#### What you will do
Show every line below where "github" can be found.

[Stored data]
--------

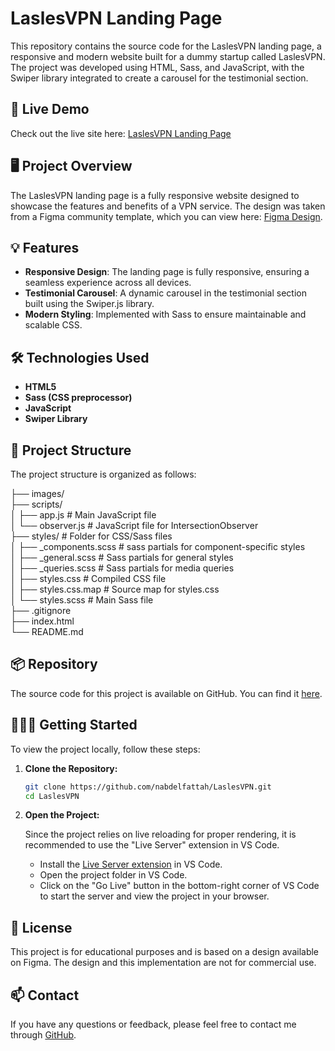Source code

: ﻿# LaslesVPN Landing Page

This repository contains the source code for the LaslesVPN landing page, a responsive and modern website built for a dummy startup called LaslesVPN. The project was developed using HTML, Sass, and JavaScript, with the Swiper library integrated to create a carousel for the testimonial section.

## 🚀 Live Demo

Check out the live site here: [LaslesVPN Landing Page](https://laslesvpn-landing-page.netlify.app/)

## 🖥️ Project Overview

The LaslesVPN landing page is a fully responsive website designed to showcase the features and benefits of a VPN service. The design was taken from a Figma community template, which you can view here: [Figma Design](https://www.figma.com/file/y4g7B9BSJsuPkI101iyF5E/FREEBIES-Landingpage-LaslesVPN-Community).

## 💡 Features

- **Responsive Design**: The landing page is fully responsive, ensuring a seamless experience across all devices.
- **Testimonial Carousel**: A dynamic carousel in the testimonial section built using the Swiper.js library.
- **Modern Styling**: Implemented with Sass to ensure maintainable and scalable CSS.

## 🛠️ Technologies Used

- **HTML5**
- **Sass (CSS preprocessor)**
- **JavaScript**
- **Swiper Library**

## 📂 Project Structure

The project structure is organized as follows:

├── images/<br>
├── scripts/<br>
│ ├── app.js # Main JavaScript file<br>
│ └── observer.js # JavaScript file for IntersectionObserver<br>
├── styles/ # Folder for CSS/Sass files<br>
│ ├── \_components.scss # sass partials for component-specific styles<br>
│ ├── \_general.scss # Sass partials for general styles<br>
│ ├── \_queries.scss # Sass partials for media queries<br>
│ ├── styles.css # Compiled CSS file<br>
│ ├── styles.css.map # Source map for styles.css<br>
│ └── styles.scss # Main Sass file<br>
├── .gitignore<br>
├── index.html<br>
└── README.md<br>

## 📦 Repository

The source code for this project is available on GitHub. You can find it [here](https://github.com/nabdelfattah/LaslesVPN).

## 👩🏻‍💻 Getting Started

To view the project locally, follow these steps:

1. **Clone the Repository:**

   ```bash
   git clone https://github.com/nabdelfattah/LaslesVPN.git
   cd LaslesVPN
   ```

2. **Open the Project:**

   Since the project relies on live reloading for proper rendering, it is recommended to use the "Live Server" extension in VS Code.

   - Install the [Live Server extension](https://marketplace.visualstudio.com/items?itemName=ritwickdey.LiveServer) in VS Code.
   - Open the project folder in VS Code.
   - Click on the "Go Live" button in the bottom-right corner of VS Code to start the server and view the project in your browser.

## 📝 License

This project is for educational purposes and is based on a design available on Figma. The design and this implementation are not for commercial use.

## 📫 Contact

If you have any questions or feedback, please feel free to contact me through [GitHub](https://github.com/nabdelfattah).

--------

#### Task response
The source code for this project is available on GitHub. You can find it [here](https://github.com/nabdelfattah/LaslesVPN).
   git clone https://github.com/nabdelfattah/LaslesVPN.git
If you have any questions or feedback, please feel free to contact me through [GitHub](https://github.com/nabdelfattah).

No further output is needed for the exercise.